The heat in data centers can often exceed the cooling ability of a computing device's built-in fans, which force air across heat sinks on the computing device in order to extract and exhaust the waste heat. Traditional methods for improving cooling of computing devices in data centers include mixing in refrigerated air to reduce the temperature of the air that is forced across the computing device by its built-in cooling fans. A significant drawback to this approach is that refrigeration uses significant amounts of energy on top of the energy already used by the computing devices themselves.

For at least these reasons, there is a desire for a more energy efficient solution to allow for improved efficient cooling and thermal management of computing devices in a data center.

In one embodiment, the rack comprises a number of planar shelves, each having one or more positions for holding a computing device. The rack may also comprise an air barrier (e.g., affixed to the rack) and having an opening for each of the computing devices to exhaust hot air through.
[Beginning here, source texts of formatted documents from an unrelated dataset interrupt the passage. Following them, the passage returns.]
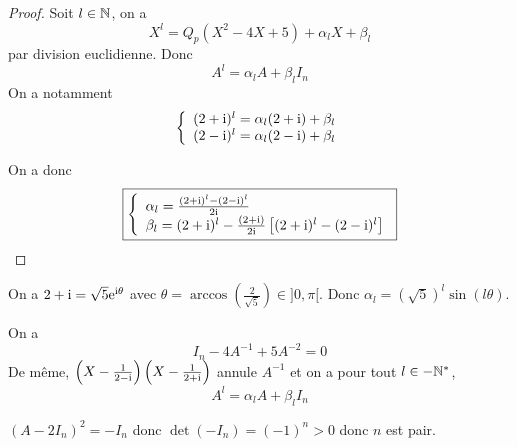 \documentclass[12pt]{article}
\begin{document}
\begin{proof}
	Soit $l\in\mathbb{N}$, on a 
	\begin{equation}
		X^{l}=Q_{p}(X^{2}-4X+5)+\alpha_{l}X+\beta_{l}
	\end{equation}
	par division euclidienne. Donc 
	\begin{equation}
		A^{l}=\alpha_{l}A+\beta_{l}I_{n}
	\end{equation}
	On a notamment 
	\begin{equation}
		\left\lbrace
			\begin{array}[]{l}
				(2+\i)^{l}=\alpha_{l}(2+\i)+\beta_{l}\\
				(2-\i)^{l}=\alpha_{l}(2-\i)+\beta_{l}
			\end{array}
		\right.
	\end{equation}

	On a donc 
	\begin{equation}
		\boxed{
			\left\lbrace
			\begin{array}[]{l}
				\alpha_{l}=\frac{(2+\i)^{l}-(2-\i)^{l}}{2\i}\\
				\beta_{l}=(2+\i)^{l}-\frac{(2+\i)}{2\i}\left[(2+\i)^{l}-(2-\i)^{l}\right]
			\end{array}
		\right.
		}
	\end{equation}
\end{proof}

\begin{remark}
	On a $2+\mathrm{i}=\sqrt{5}\mathrm{e}^{\mathrm{i}\theta}$ avec $\theta=\arccos\left(\frac{2}{\sqrt{5}}\right)\in]0,\pi[$. Donc $\alpha_{l}=\left(\sqrt{5}\right)^{l}\sin(l\theta)$.
\end{remark}

\begin{remark}
	On a 
	\begin{equation}
		I_{n}-4A^{-1}+5A^{-2}=0
	\end{equation}
	De même, $\left(X-\frac{1}{2-\mathrm{i}}\right)\left(X-\frac{1}{2+\mathrm{i}}\right)$ annule $A^{-1}$ et on a pour tout $l\in-\mathbb{N}^{*}$,
	\begin{equation}
		A^{l}=\alpha_{l}A+\beta_{l}I_{n}
	\end{equation}
\end{remark}

\begin{remark}
	$(A-2I_{n})^{2}=-I_{n}$ donc $\det(-I_{n})=(-1)^{n}>0$ donc $n$ est pair.
\end{remark}
\end{document}

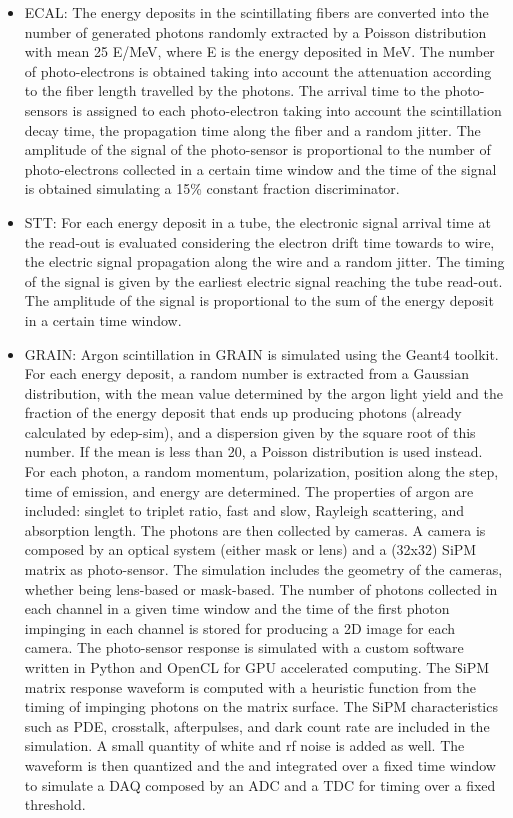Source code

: \documentclass[../main-v1.tex]{subfiles}
\begin{document}
 \begin{itemize}
\item{ECAL:} The energy deposits in the scintillating fibers are converted into the number of generated photons randomly extracted by a Poisson distribution with mean 25 E/MeV, where E is the energy deposited in MeV. The number of photo-electrons is obtained taking into account the attenuation according to the fiber length travelled by the photons. The arrival time to the photo-sensors is assigned to each photo-electron taking into account the scintillation decay time, the propagation time along the fiber and a random jitter. The amplitude of the signal of the photo-sensor is proportional to the number of photo-electrons collected in a certain time window and the time of the signal is obtained simulating a 15\% constant fraction discriminator.
 
\item{STT:} For each energy deposit in a tube, the electronic signal arrival time at the read-out is evaluated considering the electron drift time towards to wire, the electric signal propagation along the wire and a random jitter. The timing of the signal is given by the earliest electric signal reaching the tube read-out. The amplitude of the signal is proportional to the sum of the energy deposit in a certain time window.
 
\item{GRAIN:} Argon scintillation in GRAIN is simulated using the Geant4 toolkit. For each energy deposit, a random number is extracted from a Gaussian distribution, with the mean value determined by the argon light yield and the fraction of the energy deposit that ends up producing photons (already calculated by edep-sim), and a dispersion given by the square root of this number. If the mean is less than 20, a Poisson distribution is used instead. For each photon, a random momentum, polarization, position along the step, time of emission, and energy are determined. The properties of argon are included: singlet to triplet ratio, fast and slow, Rayleigh scattering, and absorption length.
The photons are then collected by cameras. A camera is composed by an optical system (either mask or lens) and a (32x32) SiPM matrix as photo-sensor. The simulation includes the geometry of the cameras, whether being lens-based or mask-based. The number of photons collected in each channel in a given time window and the time of the first photon impinging in each channel is stored for producing a 2D image for each camera. 
The photo-sensor response is simulated with a custom software written in Python and OpenCL for GPU accelerated computing. The SiPM matrix response waveform is computed with a heuristic function from the timing of impinging photons on the matrix surface. The SiPM characteristics such as PDE, crosstalk, afterpulses, and dark count rate are included in the simulation. A small quantity of white and rf noise is added as well. The waveform is then quantized and the and integrated over a fixed time window to simulate a DAQ composed by an ADC and a TDC for timing over a fixed threshold.
\end{itemize}
\end{document}
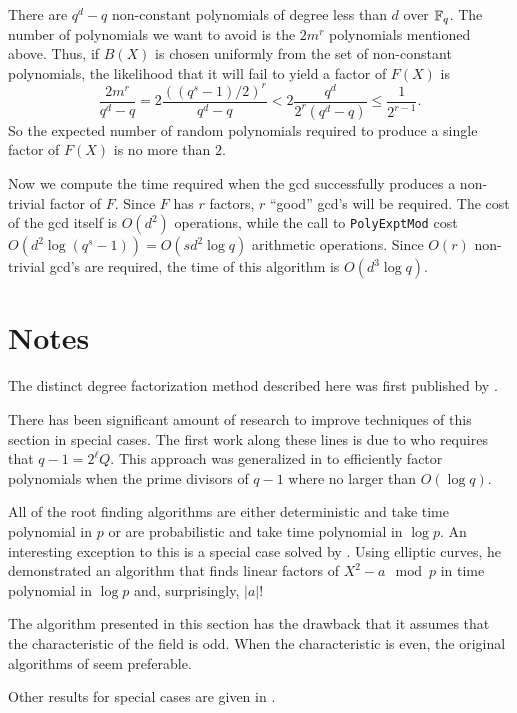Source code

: There are $q^d - q$ non-constant polynomials of degree less than $d$
over $\mathbb{F}_q$.  The number of polynomials we want to avoid is the $2
m^r$ polynomials mentioned above.  Thus, if $B(X)$ is chosen uniformly
from the set of non-constant polynomials, the likelihood that it will
fail to yield a factor of $F(X)$ is
\[
\frac{2m^r}{q^d - q} = 2 \frac{((q^s-1)/2)^r}{q^d -q} 
  < 2 \frac{q^d}{2^r (q^d -q)} \le \frac{1}{2^{r-1}}.
\]
So the expected number of random polynomials required to produce a
single factor of $F(X)$ is no more than $2$.

Now we compute the time required when the {\sc gcd} successfully
produces a non-trivial factor of $F$.  Since $F$ has $r$ factors, $r$
``good'' {\sc gcd}'s will be required.  The cost of the {\sc gcd}
itself is $O(d^2)$ operations, while the call to {\tt PolyExptMod}
cost $O(d^2 \log (q^s - 1)) = O(s d^2 \log q)$ arithmetic operations.
Since $O(r)$ non-trivial {\sc gcd}'s are required, the time of
this algorithm is $O(d^3 \log q)$.

\section*{Notes}

\small

 The distinct degree factorization
method described here was first published by {\Arwin} \cite{Arwin18}.

  There has been significant amount of
research to improve techniques of this section in special cases.  The
first work along these lines is due to {\Moenck} \cite{Moenck77} who 
requires that $q-1 = 2^{\ell} Q$.  This approach was generalized in
\cite{Menezes88,Oorschot89,Menezes92} to efficiently factor
polynomials when the prime divisors of $q-1$ where no larger than
$O(\log q)$. 

All of the root finding algorithms are either deterministic and take
time polynomial in $p$ or are probabilistic and take time polynomial
in $\log p$.  An interesting exception to this is a special case
solved by {\Schoof} \cite{Schoof85}.  Using elliptic 
curves, he demonstrated an algorithm that finds 
linear factors of $X^2 - a \mod{p}$ in time polynomial in $\log p$ and, 
surprisingly, $|a|$!   

 The algorithm presented in this
section has the drawback that it assumes that the characteristic of
the field is odd.  When the characteristic is even, the original
algorithms of {\Berlekamp} \cite{Berlekamp67,Berlekamp70} seem
preferable.

Other results for special cases are given in
\cite{Huang91a,Huang91b,Ronyai89,Niederreiter93a,Niederreiter93b}. 


\normalsize
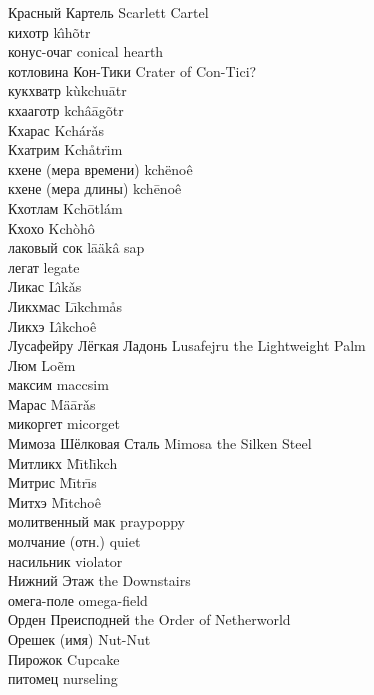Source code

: \documentclass[a4paper,10pt]{book}
\begin{document}
Красный Картель \hfill Scarlett Cartel\\
кихотр \hfill k\^{\i}h\~{o}tr\\
конус-очаг \hfill conical hearth\\
котловина Кон-Тики \hfill Crater of Con-Tici?\\
кукхватр \hfill k\`{u}kchu\={a}tr\\
кхааготр \hfill kch\^{a}\={a}g\~{o}tr\\
Кхарас \hfill Kch\'{a}r\v{a}s\\
Кхатрим \hfill Kch\r{a}tr\"{\i}m\\
кхене (мера времени) \hfill kch\"{e}no\^{e}\\
кхене (мера длины) \hfill kch\={e}no\^{e}\\
Кхотлам \hfill Kch\={o}tl\'{a}m\\
Кхохо \hfill Kch\`{o}h\^{o}\\
лаковый сок \hfill l\={a}\"{a}k\^{a} sap\\
легат \hfill legate\\
Ликас \hfill L\^{\i}k\v{a}s\\
Ликхмас \hfill L\={\i}kchm\r{a}s\\
Ликхэ \hfill L\^{\i}kcho\^{e}\\
Лусафейру Лёгкая Ладонь \hfill Lusafejru the Lightweight Palm\\
Люм \hfill Lo\~{e}m\\
максим \hfill maccsim\\
Марас \hfill M\"{a}\={a}r\v{a}s\\
микоргет \hfill micorget\\
Мимоза Шёлковая Сталь \hfill Mimosa the Silken Steel\\
Митликх \hfill M\={\i}tl\={\i}kch\\
Митрис \hfill M\={\i}tr\={\i}s\\
Митхэ \hfill M\={\i}tcho\^{e}\\
молитвенный мак \hfill praypoppy\\
молчание (отн.) \hfill quiet\\
насильник \hfill violator\\
Нижний Этаж \hfill the Downstairs\\
омега-поле \hfill omega-field\\
Орден Преисподней \hfill the Order of Netherworld\\
Орешек (имя) \hfill Nut-Nut\\
Пирожок \hfill Cupcake\\
питомец \hfill nurseling\\
\end{document}
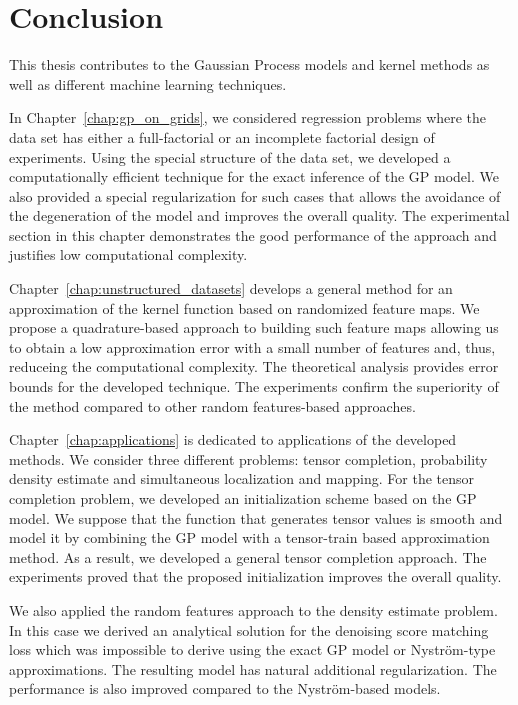 \chapter{Conclusion}
\label{sec:conclusion}

This thesis contributes to the Gaussian Process models and kernel methods
as well as different machine learning techniques.

In Chapter~\ref{chap:gp_on_grids}, we considered regression problems
where the data set has either a full-factorial or an incomplete factorial
design of experiments.
Using the special structure of the data set, we developed
a computationally efficient technique for the exact inference of the GP model.
We also provided a special regularization for such cases
that allows the avoidance of the degeneration of the model and improves the overall quality.
The experimental section in this chapter demonstrates
the good performance of the approach and justifies low computational complexity.

Chapter~\ref{chap:unstructured_datasets} develops a general method
for an approximation of the kernel function based on randomized feature maps.
We propose a quadrature-based approach to building such feature maps
allowing us to obtain a low approximation error with a small number of features
and, thus, reduceing the computational complexity.
The theoretical analysis provides error bounds for the developed technique.
The experiments confirm the superiority of the method compared to other
random features-based approaches.

Chapter~\ref{chap:applications} is dedicated to applications of the developed methods.
We consider three different problems: tensor completion, probability density estimate
and simultaneous localization and mapping.
For the tensor completion problem, we developed an initialization scheme based on the
GP model.
We suppose that the function that generates tensor values is smooth and
model it by combining the GP model with a tensor-train based approximation method.
As a result, we developed a general tensor completion approach.
The experiments proved that the proposed initialization improves the overall quality.

We also applied the random features approach to the density estimate problem.
In this case we derived an analytical solution for the denoising score matching loss
which was impossible to derive using the exact GP model or Nystr{\"o}m-type approximations.
The resulting model has natural additional regularization.
The performance is also improved compared to the Nystr{\"o}m-based models.

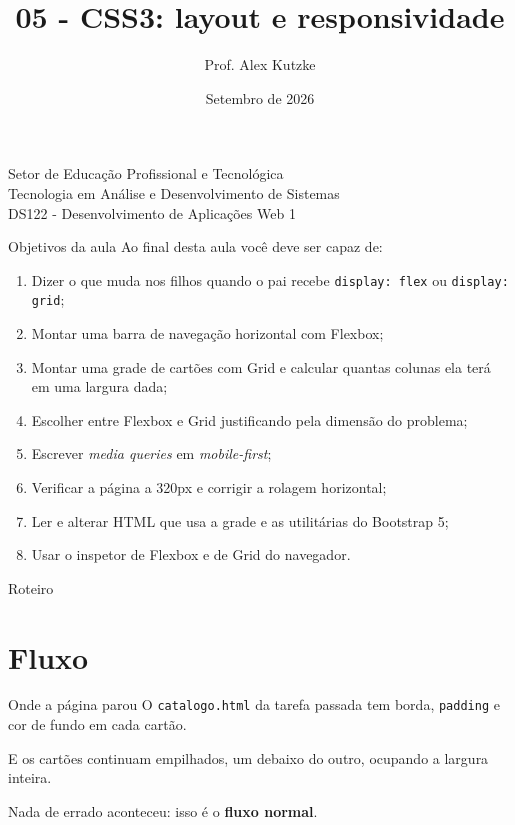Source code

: \documentclass{beamer}
\title{05 - CSS3: layout e responsividade}
\author{Prof. Alex Kutzke}
\date{Setembro de 2026}
\begin{document}
\begin{frame}
	\begin{center}
		\large{Setor de Educação Profissional e Tecnológica}\\
		Tecnologia em Análise e Desenvolvimento de Sistemas\\
		\vspace{1cm}
		\small{DS122 - Desenvolvimento de Aplicações Web 1}
	\end{center}
	\titlepage
\end{frame}

\begin{frame}{Objetivos da aula}
	Ao final desta aula você deve ser capaz de:
	\begin{enumerate}
		\item Dizer o que muda nos filhos quando o pai recebe \texttt{display: flex}
		      ou \texttt{display: grid};
		\item Montar uma barra de navegação horizontal com Flexbox;
		\item Montar uma grade de cartões com Grid e calcular quantas colunas ela
		      terá em uma largura dada;
		\item Escolher entre Flexbox e Grid justificando pela dimensão do problema;
		\item Escrever \emph{media queries} em \emph{mobile-first};
		\item Verificar a página a 320px e corrigir a rolagem horizontal;
		\item Ler e alterar HTML que usa a grade e as utilitárias do Bootstrap 5;
		\item Usar o inspetor de Flexbox e de Grid do navegador.
	\end{enumerate}
\end{frame}

\begin{frame}{Roteiro}
	\tableofcontents
\end{frame}

\section{Fluxo}

\begin{frame}{Onde a página parou}
	O \texttt{catalogo.html} da tarefa passada tem borda, \texttt{padding} e cor
	de fundo em cada cartão.

	\vspace{0.3cm}
	E os cartões continuam empilhados, um debaixo do outro, ocupando a largura
	inteira.

	\vspace{0.5cm}
	Nada de errado aconteceu: isso é o \textbf{fluxo normal}.
\end{frame}
\end{document}
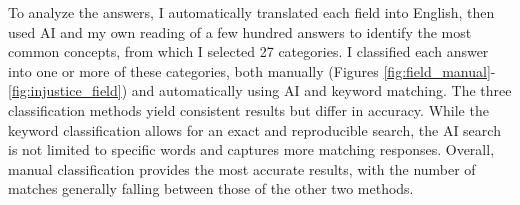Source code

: \documentclass[12pt,english]{article}
\begin{document}
\begin{bibunit}
To analyze the answers, I automatically translated each field into English, then used AI and my own reading of a few hundred answers to identify the most common concepts, from which I selected 27 categories. I classified each answer into one or more of these categories, both manually (Figures \ref{fig:field_manual}-\ref{fig:injustice_field}) and automatically using AI %
and keyword matching. %
The three classification methods yield consistent results but differ in accuracy. While the keyword classification allows for an exact and reproducible search, the AI search is not limited to specific words and captures more matching responses. Overall, manual classification provides the most accurate results, with the number of matches generally falling between those of the other two methods.


\end{bibunit}
\end{document}
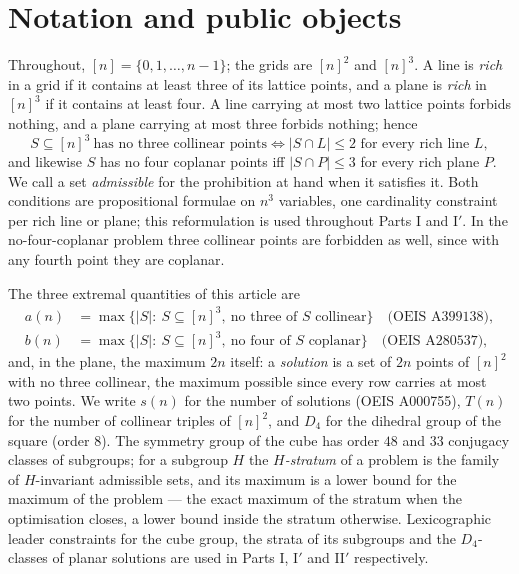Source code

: \documentclass[11pt,a4paper]{article}
\begin{document}
\section{Notation and public objects}\label{s:notation}
Throughout, $[n]=\{0,1,\dots,n-1\}$; the grids are $[n]^2$ and $[n]^3$.  A line is \emph{rich} in a grid if it contains at least
three of its lattice points, and a plane is \emph{rich} in $[n]^3$ if it contains at least four.  A line carrying at most two
lattice points forbids nothing, and a plane carrying at most three forbids nothing; hence
\begin{equation}\label{eq:reform}
S\subseteq[n]^3\ \text{has no three collinear points}\iff |S\cap L|\le 2 \text{ for every rich line } L,
\end{equation}
and likewise $S$ has no four coplanar points iff $|S\cap P|\le3$ for every rich plane $P$.  We call a set \emph{admissible} for
the prohibition at hand when it satisfies it.  Both conditions are propositional formulae on $n^3$ variables, one cardinality
constraint per rich line or plane; this reformulation is used throughout Parts I and I$'$.  In the no-four-coplanar problem three
collinear points are forbidden as well, since with any fourth point they are coplanar.

The three extremal quantities of this article are
\begin{align*}
a(n)&=\max\{|S|:\ S\subseteq[n]^3,\ \text{no three of } S \text{ collinear}\}\quad\text{(OEIS A399138)},\\
b(n)&=\max\{|S|:\ S\subseteq[n]^3,\ \text{no four of } S \text{ coplanar}\}\quad\text{(OEIS A280537)},
\end{align*}
and, in the plane, the maximum $2n$ itself: a \emph{solution} is a set of $2n$ points of $[n]^2$ with no three collinear, the
maximum possible since every row carries at most two points.  We write $s(n)$ for the number of solutions (OEIS A000755), $T(n)$
for the number of collinear triples of $[n]^2$, and $D_4$ for the dihedral group of the square (order $8$).  The symmetry group of
the cube has order $48$ and $33$ conjugacy classes of subgroups; for a subgroup $H$ the \emph{$H$-stratum} of a problem is the
family of $H$-invariant admissible sets, and its maximum is a lower bound for the maximum of the problem --- the exact maximum of
the stratum when the optimisation closes, a lower bound inside the stratum otherwise.  Lexicographic leader constraints for the cube
group, the strata of its subgroups and the $D_4$-classes of planar solutions are used in Parts I, I$'$ and II$'$ respectively.
\end{document}
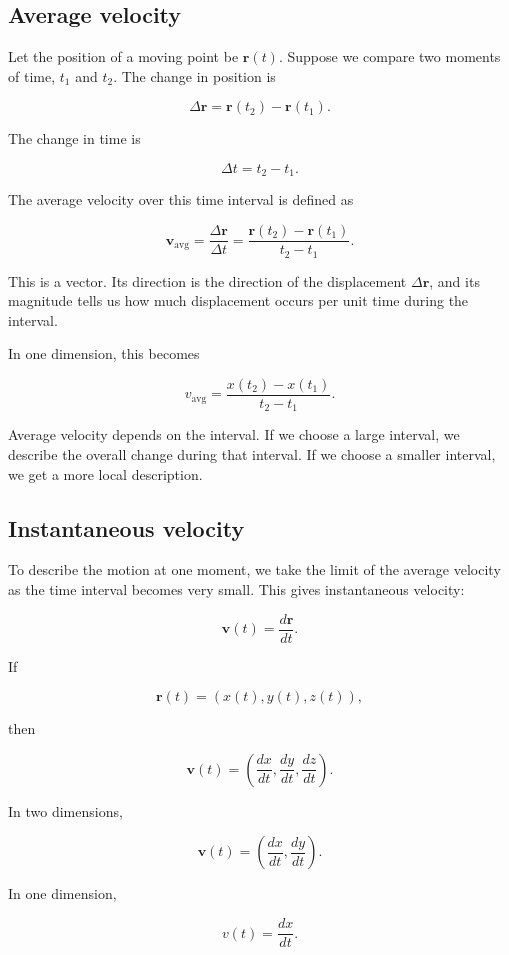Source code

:\subsection{Average velocity}

Let the position of a moving point be \(\mathbf{r}(t)\). Suppose we compare two moments of time, \(t_1\) and \(t_2\). The change in position is

\[
\Delta \mathbf{r} = \mathbf{r}(t_2)-\mathbf{r}(t_1).
\]

The change in time is

\[
\Delta t = t_2-t_1.
\]

The average velocity over this time interval is defined as

\[
\mathbf{v}_{\mathrm{avg}}
=
\frac{\Delta \mathbf{r}}{\Delta t}
=
\frac{\mathbf{r}(t_2)-\mathbf{r}(t_1)}{t_2-t_1}.
\]

This is a vector. Its direction is the direction of the displacement \(\Delta \mathbf{r}\), and its magnitude tells us how much displacement occurs per unit time during the interval.

In one dimension, this becomes

\[
v_{\mathrm{avg}}
=
\frac{x(t_2)-x(t_1)}{t_2-t_1}.
\]

Average velocity depends on the interval. If we choose a large interval, we describe the overall change during that interval. If we choose a smaller interval, we get a more local description.

\subsection{Instantaneous velocity}

To describe the motion at one moment, we take the limit of the average velocity as the time interval becomes very small. This gives instantaneous velocity:

\[
\mathbf{v}(t)
=
\frac{d\mathbf{r}}{dt}.
\]

If

\[
\mathbf{r}(t)=(x(t),y(t),z(t)),
\]

then

\[
\mathbf{v}(t)
=
\left(
\frac{dx}{dt},
\frac{dy}{dt},
\frac{dz}{dt}
\right).
\]

In two dimensions,

\[
\mathbf{v}(t)
=
\left(
\frac{dx}{dt},
\frac{dy}{dt}
\right).
\]

In one dimension,

\[
v(t)=\frac{dx}{dt}.
\]


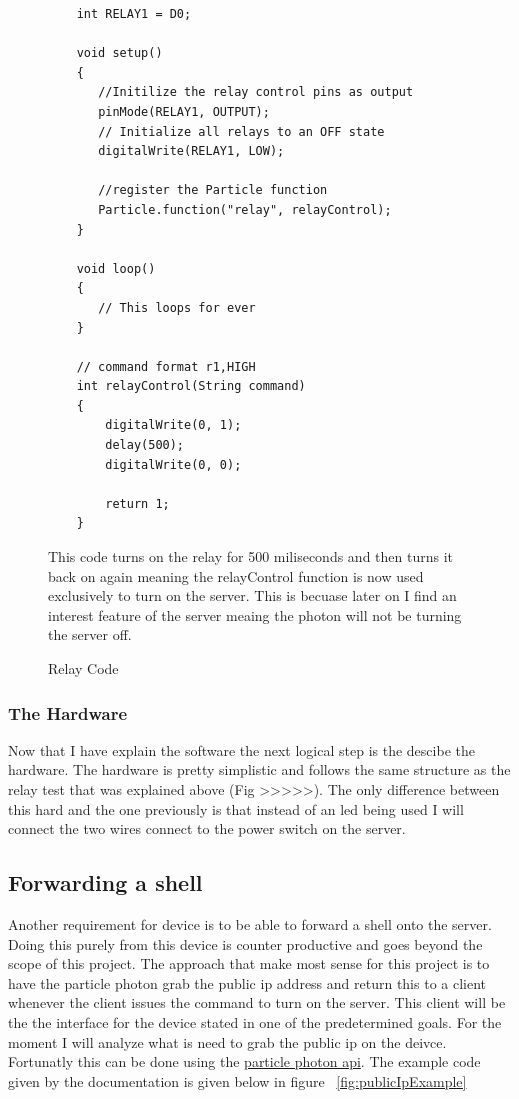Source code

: \documentclass{article}
\begin{document}
\begin{figure}
    \begin{lstlisting}
    int RELAY1 = D0;

    void setup()
    {
       //Initilize the relay control pins as output
       pinMode(RELAY1, OUTPUT);
       // Initialize all relays to an OFF state
       digitalWrite(RELAY1, LOW);

       //register the Particle function
       Particle.function("relay", relayControl);
    }

    void loop()
    {
       // This loops for ever
    }

    // command format r1,HIGH
    int relayControl(String command)
    {
        digitalWrite(0, 1);
        delay(500);
        digitalWrite(0, 0);

        return 1;
    }
    \end{lstlisting}
    \caption{Relay Code} \label{fig:relayCode}
    \vspace{0.5cm}
    This code turns on the relay for 500 miliseconds and then turns it back on again
    meaning the relayControl function is now used exclusively to turn on the server.
    This is becuase later on I find an interest feature of the server meaing the photon
    will not be turning the server off.

\end{figure}

\subsubsection{The Hardware}
Now that I have explain the software the next logical step is the descibe the hardware. The
hardware is pretty simplistic and follows the same structure as the relay test that was
explained above (Fig >>>>>). The only difference between this hard and the one previously
is that instead of an led being used I will connect the two wires connect to the power
switch on the server.


\subsection{Forwarding a shell}
Another requirement for device is to be able to forward a shell onto the server. Doing this
purely from this device is counter productive and goes beyond the scope of this project. The
approach that make most sense for this project is to have the particle photon grab the public
ip address and return this to a client whenever the client issues the command to turn on the
server. This client will be the the interface for the device stated in one of the predetermined
goals. For the moment I will analyze what is need to grab the public ip on the deivce. Fortunatly
this can be done using the \href{https://docs.particle.io/reference/firmware/photon/#get-public-ip}
{particle photon api}. The example code given by the documentation is given below in figure
~\ref{fig:publicIpExample}
\end{document}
The rack may be configured to be connected to other racks to form a vertical geometric prism (e.g., with the air barrier forming an inside surface). In some embodiments the prism may tapered. The planar shelves may be offset vertically from neighboring shelves to form a helix. The helix may beneficially create a vortex within the geometric prism from air drawn into and or exhausted by the computing devices.

In some embodiments, the shelves may be annular sectors or trapezoidal in shape, and the computing devices may be positioned to draw air in from, or exhaust air to, the inside of the geometric prism, either in a perpendicular direction or at an angle relative perpendicular.